第73期ALSOK杯王将戦(毎日新聞社、スポーツニッポン新聞社、日本将棋連盟主催)は、二次予選決勝の稲葉陽八段―佐々木勇気八段戦が8月25日(金)に関西将棋会館で行われました。対局の結果、154手の熱戦を制した佐々木八段が自身初となる王将リーグ入りを果たしました。
リーグ入りを賭けて
本棋戦の二次予選は一次予選を勝ち抜いた8名にシード棋士を加えた計18名を6人トーナメントに分け、これを勝ち抜いた3名が挑戦者決定リーグに入るもの。これまでに菅井竜也八段がリーグ入りを決めています。振り駒が行われた本局は、先手となった稲葉八段が角換わり腰掛け銀の定跡形に誘導して幕を開けました。
仕掛けをめぐる間合いの計り合いが続いたのち、稲葉八段が4筋の歩をぶつけて戦いが始まります。これによってできた空間に自陣角を打ったのはこの角のにらみで盤面全体を支配する狙いですが、一方の後手の佐々木八段もこれを許さじとすぐに反発。数で足りない6筋に桂を跳ねて銀交換を挑んだのがその手始めです。
佐々木八段が二転三転の終盤制す
手番を得た佐々木八段は先手陣に角を打ち込んで攻撃を続行。稲葉八段がこの金取りを手抜いて攻め合いで応じた結果、局面は一触即発の終盤戦に突入します。盤面全体を使った押し引きが続いたのち形勢をリードしたのは先手の稲葉八段でした。駒の損得はほぼ互角ながら自陣四段目に逃げ出した稲葉玉にはすぐの寄り筋がありません。
後手玉に対する早い攻めもないと判断した稲葉八段は敵陣への入玉による優勢拡大を目指しますが、佐々木八段はここで勝負手を用意していました。取られそうな自陣の香を起点に銀を打って足がかりとしたのがそれで、こうなると稲葉八段の入玉も容易ではありません。その後も一手ごとに形勢が入れ替わる攻防が繰り広げられます。

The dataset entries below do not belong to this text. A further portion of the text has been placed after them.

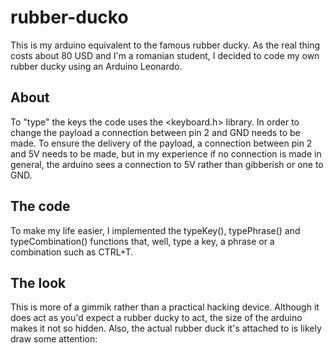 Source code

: # rubber-ducko

This is my arduino equivalent to the famous rubber ducky. As the real thing costs about 80 USD and I'm a romanian student, I decided to code my own rubber ducky using an Arduino Leonardo.

## About

To "type" the keys the code uses the <keyboard.h> library. In order to change the payload a connection between pin 2 and GND needs to be made. To ensure the delivery of the payload, a connection between pin 2 and 5V needs to be made, but in my experience if no connection is made in general, the arduino sees a connection to 5V rather than gibberish or one to GND.

## The code

To make my life easier, I implemented the typeKey(), typePhrase() and typeCombination() functions that, well, type a key, a phrase or a combination such as CTRL+T.

## The look

This is more of a gimmik rather than a practical hacking device. Although it does act as you'd expect a rubber ducky to act, the size of the arduino makes it not so hidden. Also, the actual rubber duck it's attached to is likely draw some attention:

難解なねじり合いが続いたのち、最後に抜け出したのは佐々木八段でした。香を打って先手玉の進入を食い止めたのが決め手。持ち駒の銀を手放すと佐々木玉への詰み筋がなくなるため稲葉八段は手段に窮しています。終局時刻は17時5分、最後は自玉の詰みを認めた稲葉八段が投了。佐々木八段が熱戦を制して自身初となる挑戦者決定リーグ入りを決めました。
リーグ入りをめぐる残り1席は渡辺明九段と横山泰明七段の間で争われます。